INPUT RECORDS:
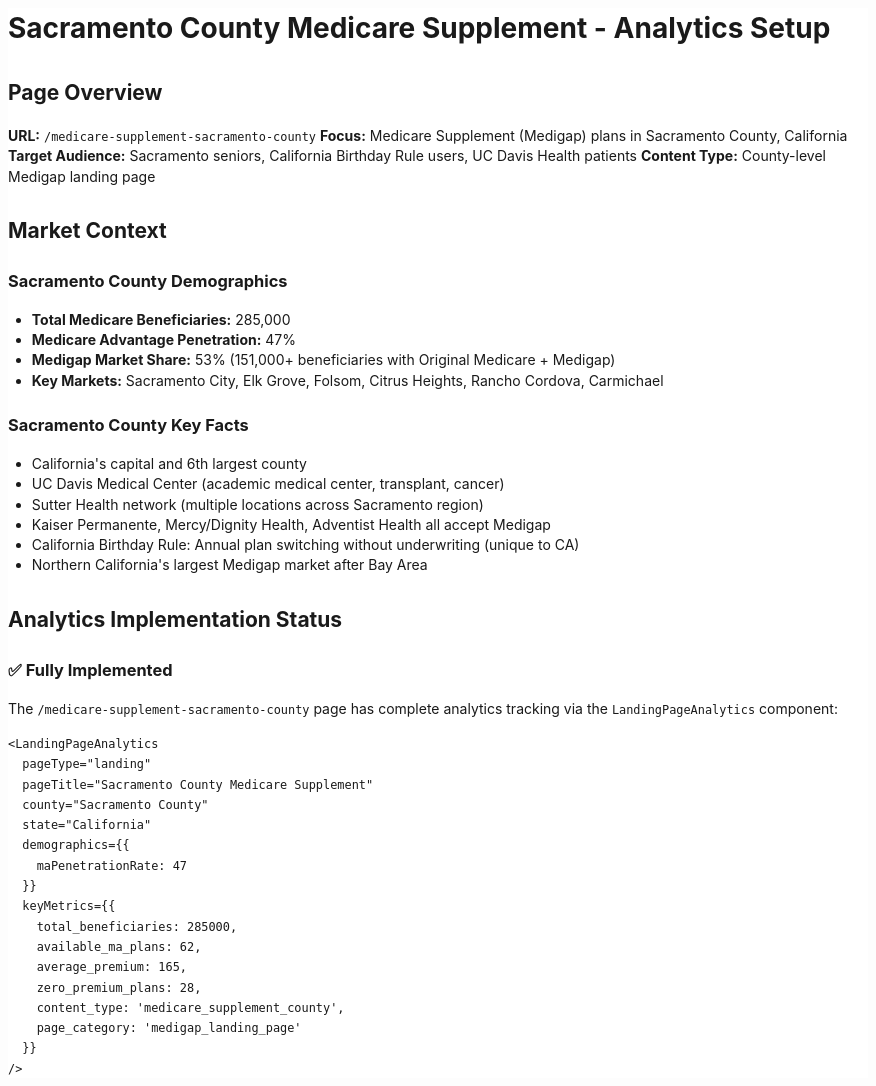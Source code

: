 # Sacramento County Medicare Supplement - Analytics Setup

## Page Overview
**URL:** `/medicare-supplement-sacramento-county`
**Focus:** Medicare Supplement (Medigap) plans in Sacramento County, California
**Target Audience:** Sacramento seniors, California Birthday Rule users, UC Davis Health patients
**Content Type:** County-level Medigap landing page

## Market Context

### Sacramento County Demographics
- **Total Medicare Beneficiaries:** 285,000
- **Medicare Advantage Penetration:** 47%
- **Medigap Market Share:** 53% (151,000+ beneficiaries with Original Medicare + Medigap)
- **Key Markets:** Sacramento City, Elk Grove, Folsom, Citrus Heights, Rancho Cordova, Carmichael

### Sacramento County Key Facts
- California's capital and 6th largest county
- UC Davis Medical Center (academic medical center, transplant, cancer)
- Sutter Health network (multiple locations across Sacramento region)
- Kaiser Permanente, Mercy/Dignity Health, Adventist Health all accept Medigap
- California Birthday Rule: Annual plan switching without underwriting (unique to CA)
- Northern California's largest Medigap market after Bay Area

## Analytics Implementation Status

### ✅ Fully Implemented
The `/medicare-supplement-sacramento-county` page has complete analytics tracking via the `LandingPageAnalytics` component:

```tsx
<LandingPageAnalytics
  pageType="landing"
  pageTitle="Sacramento County Medicare Supplement"
  county="Sacramento County"
  state="California"
  demographics={{
    maPenetrationRate: 47
  }}
  keyMetrics={{
    total_beneficiaries: 285000,
    available_ma_plans: 62,
    average_premium: 165,
    zero_premium_plans: 28,
    content_type: 'medicare_supplement_county',
    page_category: 'medigap_landing_page'
  }}
/>
```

TASK DIRECTIONS: Word for word, reproduce all of the data, but keep out the pictures.

WRITTEN RESPONSE:
Source code

: # Sacramento County Medicare Supplement - Analytics Setup

## Page Overview
**URL:** `/medicare-supplement-sacramento-county`
**Focus:** Medicare Supplement (Medigap) plans in Sacramento County, California
**Target Audience:** Sacramento seniors, California Birthday Rule users, UC Davis Health patients
**Content Type:** County-level Medigap landing page

## Market Context

### Sacramento County Demographics
- **Total Medicare Beneficiaries:** 285,000
- **Medicare Advantage Penetration:** 47%
- **Medigap Market Share:** 53% (151,000+ beneficiaries with Original Medicare + Medigap)
- **Key Markets:** Sacramento City, Elk Grove, Folsom, Citrus Heights, Rancho Cordova, Carmichael

### Sacramento County Key Facts
- California's capital and 6th largest county
- UC Davis Medical Center (academic medical center, transplant, cancer)
- Sutter Health network (multiple locations across Sacramento region)
- Kaiser Permanente, Mercy/Dignity Health, Adventist Health all accept Medigap
- California Birthday Rule: Annual plan switching without underwriting (unique to CA)
- Northern California's largest Medigap market after Bay Area

## Analytics Implementation Status

### ✅ Fully Implemented
The `/medicare-supplement-sacramento-county` page has complete analytics tracking via the `LandingPageAnalytics` component:

```tsx
<LandingPageAnalytics
  pageType="landing"
  pageTitle="Sacramento County Medicare Supplement"
  county="Sacramento County"
  state="California"
  demographics={{
    maPenetrationRate: 47
  }}
  keyMetrics={{
    total_beneficiaries: 285000,
    available_ma_plans: 62,
    average_premium: 165,
    zero_premium_plans: 28,
    content_type: 'medicare_supplement_county',
    page_category: 'medigap_landing_page'
  }}
/>
```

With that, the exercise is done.